## TASK TO COMPLETE:
Reproduce exactly the lines below, starting at the line that contains "数学前进的步伐比专利办公室快" and ending with the last line of the records, both included; leave out any pictures.
#### RECORDS PROVIDED ####
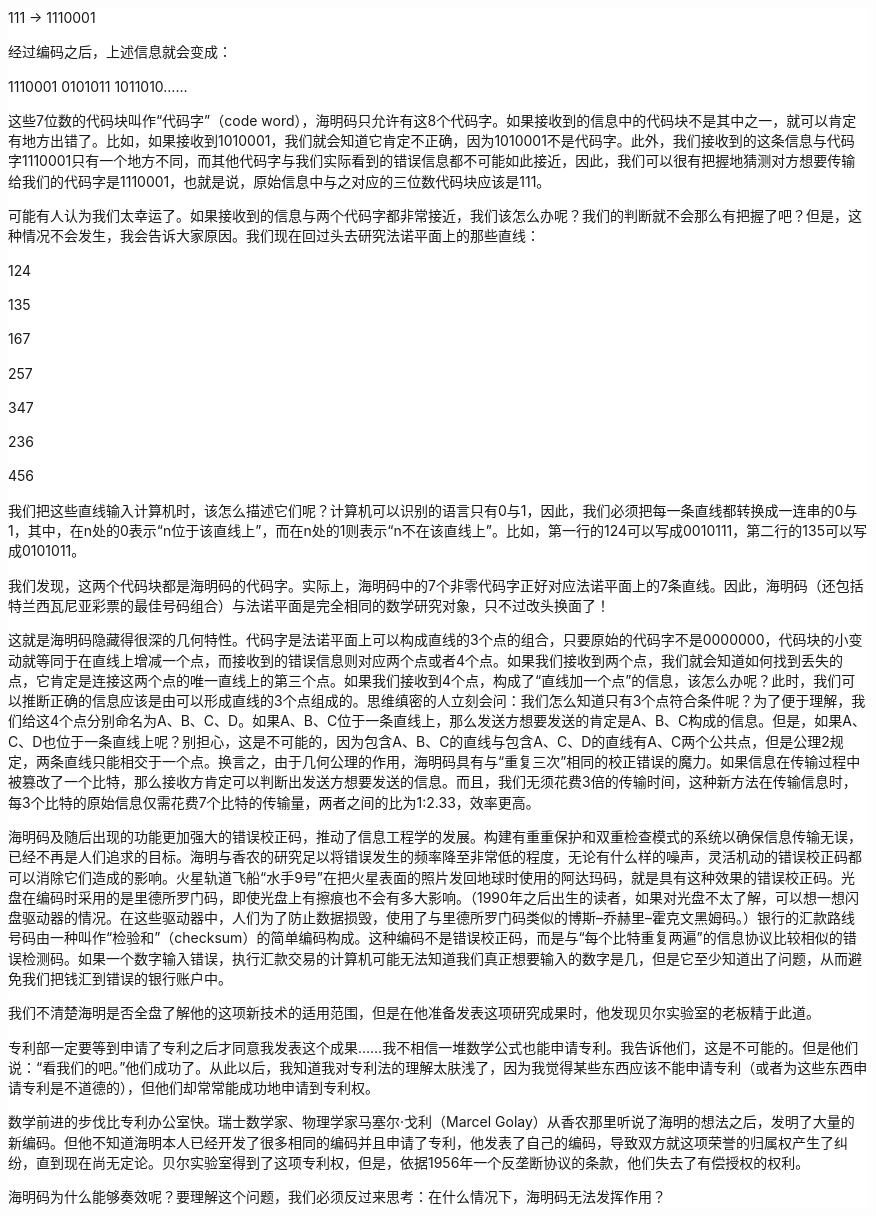 111 → 1110001




经过编码之后，上述信息就会变成：


1110001 0101011 1011010……




这些7位数的代码块叫作“代码字”（code word），海明码只允许有这8个代码字。如果接收到的信息中的代码块不是其中之一，就可以肯定有地方出错了。比如，如果接收到1010001，我们就会知道它肯定不正确，因为1010001不是代码字。此外，我们接收到的这条信息与代码字1110001只有一个地方不同，而其他代码字与我们实际看到的错误信息都不可能如此接近，因此，我们可以很有把握地猜测对方想要传输给我们的代码字是1110001，也就是说，原始信息中与之对应的三位数代码块应该是111。

可能有人认为我们太幸运了。如果接收到的信息与两个代码字都非常接近，我们该怎么办呢？我们的判断就不会那么有把握了吧？但是，这种情况不会发生，我会告诉大家原因。我们现在回过头去研究法诺平面上的那些直线：

124

135

167

257

347

236

456

我们把这些直线输入计算机时，该怎么描述它们呢？计算机可以识别的语言只有0与1，因此，我们必须把每一条直线都转换成一连串的0与1，其中，在n处的0表示“n位于该直线上”，而在n处的1则表示“n不在该直线上”。比如，第一行的124可以写成0010111，第二行的135可以写成0101011。

我们发现，这两个代码块都是海明码的代码字。实际上，海明码中的7个非零代码字正好对应法诺平面上的7条直线。因此，海明码（还包括特兰西瓦尼亚彩票的最佳号码组合）与法诺平面是完全相同的数学研究对象，只不过改头换面了！

这就是海明码隐藏得很深的几何特性。代码字是法诺平面上可以构成直线的3个点的组合，只要原始的代码字不是0000000，代码块的小变动就等同于在直线上增减一个点，而接收到的错误信息则对应两个点或者4个点。如果我们接收到两个点，我们就会知道如何找到丢失的点，它肯定是连接这两个点的唯一直线上的第三个点。如果我们接收到4个点，构成了“直线加一个点”的信息，该怎么办呢？此时，我们可以推断正确的信息应该是由可以形成直线的3个点组成的。思维缜密的人立刻会问：我们怎么知道只有3个点符合条件呢？为了便于理解，我们给这4个点分别命名为A、B、C、D。如果A、B、C位于一条直线上，那么发送方想要发送的肯定是A、B、C构成的信息。但是，如果A、C、D也位于一条直线上呢？别担心，这是不可能的，因为包含A、B、C的直线与包含A、C、D的直线有A、C两个公共点，但是公理2规定，两条直线只能相交于一个点。换言之，由于几何公理的作用，海明码具有与“重复三次”相同的校正错误的魔力。如果信息在传输过程中被篡改了一个比特，那么接收方肯定可以判断出发送方想要发送的信息。而且，我们无须花费3倍的传输时间，这种新方法在传输信息时，每3个比特的原始信息仅需花费7个比特的传输量，两者之间的比为1∶2.33，效率更高。

海明码及随后出现的功能更加强大的错误校正码，推动了信息工程学的发展。构建有重重保护和双重检查模式的系统以确保信息传输无误，已经不再是人们追求的目标。海明与香农的研究足以将错误发生的频率降至非常低的程度，无论有什么样的噪声，灵活机动的错误校正码都可以消除它们造成的影响。火星轨道飞船“水手9号”在把火星表面的照片发回地球时使用的阿达玛码，就是具有这种效果的错误校正码。光盘在编码时采用的是里德所罗门码，即使光盘上有擦痕也不会有多大影响。（1990年之后出生的读者，如果对光盘不太了解，可以想一想闪盘驱动器的情况。在这些驱动器中，人们为了防止数据损毁，使用了与里德所罗门码类似的博斯–乔赫里–霍克文黑姆码。）银行的汇款路线号码由一种叫作“检验和”（checksum）的简单编码构成。这种编码不是错误校正码，而是与“每个比特重复两遍”的信息协议比较相似的错误检测码。如果一个数字输入错误，执行汇款交易的计算机可能无法知道我们真正想要输入的数字是几，但是它至少知道出了问题，从而避免我们把钱汇到错误的银行账户中。

我们不清楚海明是否全盘了解他的这项新技术的适用范围，但是在他准备发表这项研究成果时，他发现贝尔实验室的老板精于此道。


专利部一定要等到申请了专利之后才同意我发表这个成果……我不相信一堆数学公式也能申请专利。我告诉他们，这是不可能的。但是他们说：“看我们的吧。”他们成功了。从此以后，我知道我对专利法的理解太肤浅了，因为我觉得某些东西应该不能申请专利（或者为这些东西申请专利是不道德的），但他们却常常能成功地申请到专利权。




数学前进的步伐比专利办公室快。瑞士数学家、物理学家马塞尔·戈利（Marcel Golay）从香农那里听说了海明的想法之后，发明了大量的新编码。但他不知道海明本人已经开发了很多相同的编码并且申请了专利，他发表了自己的编码，导致双方就这项荣誉的归属权产生了纠纷，直到现在尚无定论。贝尔实验室得到了这项专利权，但是，依据1956年一个反垄断协议的条款，他们失去了有偿授权的权利。

海明码为什么能够奏效呢？要理解这个问题，我们必须反过来思考：在什么情况下，海明码无法发挥作用？
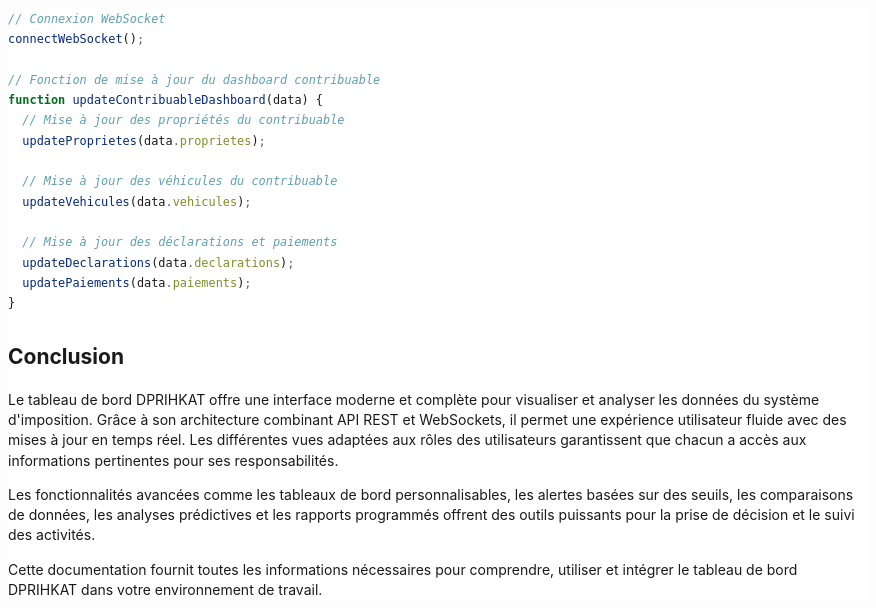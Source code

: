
 ```javascript
// Connexion WebSocket
connectWebSocket();

// Fonction de mise à jour du dashboard contribuable
function updateContribuableDashboard(data) {
  // Mise à jour des propriétés du contribuable
  updateProprietes(data.proprietes);
  
  // Mise à jour des véhicules du contribuable
  updateVehicules(data.vehicules);
  
  // Mise à jour des déclarations et paiements
  updateDeclarations(data.declarations);
  updatePaiements(data.paiements);
}
```

## Conclusion

Le tableau de bord DPRIHKAT offre une interface moderne et complète pour visualiser et analyser les données du système d'imposition. Grâce à son architecture combinant API REST et WebSockets, il permet une expérience utilisateur fluide avec des mises à jour en temps réel. Les différentes vues adaptées aux rôles des utilisateurs garantissent que chacun a accès aux informations pertinentes pour ses responsabilités.

Les fonctionnalités avancées comme les tableaux de bord personnalisables, les alertes basées sur des seuils, les comparaisons de données, les analyses prédictives et les rapports programmés offrent des outils puissants pour la prise de décision et le suivi des activités.

Cette documentation fournit toutes les informations nécessaires pour comprendre, utiliser et intégrer le tableau de bord DPRIHKAT dans votre environnement de travail.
####
## RESPONSE BOX:
数学前进的步伐比专利办公室快。瑞士数学家、物理学家马塞尔·戈利（Marcel Golay）从香农那里听说了海明的想法之后，发明了大量的新编码。但他不知道海明本人已经开发了很多相同的编码并且申请了专利，他发表了自己的编码，导致双方就这项荣誉的归属权产生了纠纷，直到现在尚无定论。贝尔实验室得到了这项专利权，但是，依据1956年一个反垄断协议的条款，他们失去了有偿授权的权利。

海明码为什么能够奏效呢？要理解这个问题，我们必须反过来思考：在什么情况下，海明码无法发挥作用？
Source code

:
 ```javascript
// Connexion WebSocket
connectWebSocket();

// Fonction de mise à jour du dashboard contribuable
function updateContribuableDashboard(data) {
  // Mise à jour des propriétés du contribuable
  updateProprietes(data.proprietes);
  
  // Mise à jour des véhicules du contribuable
  updateVehicules(data.vehicules);
  
  // Mise à jour des déclarations et paiements
  updateDeclarations(data.declarations);
  updatePaiements(data.paiements);
}
```

## Conclusion

Le tableau de bord DPRIHKAT offre une interface moderne et complète pour visualiser et analyser les données du système d'imposition. Grâce à son architecture combinant API REST et WebSockets, il permet une expérience utilisateur fluide avec des mises à jour en temps réel. Les différentes vues adaptées aux rôles des utilisateurs garantissent que chacun a accès aux informations pertinentes pour ses responsabilités.

Les fonctionnalités avancées comme les tableaux de bord personnalisables, les alertes basées sur des seuils, les comparaisons de données, les analyses prédictives et les rapports programmés offrent des outils puissants pour la prise de décision et le suivi des activités.

Cette documentation fournit toutes les informations nécessaires pour comprendre, utiliser et intégrer le tableau de bord DPRIHKAT dans votre environnement de travail.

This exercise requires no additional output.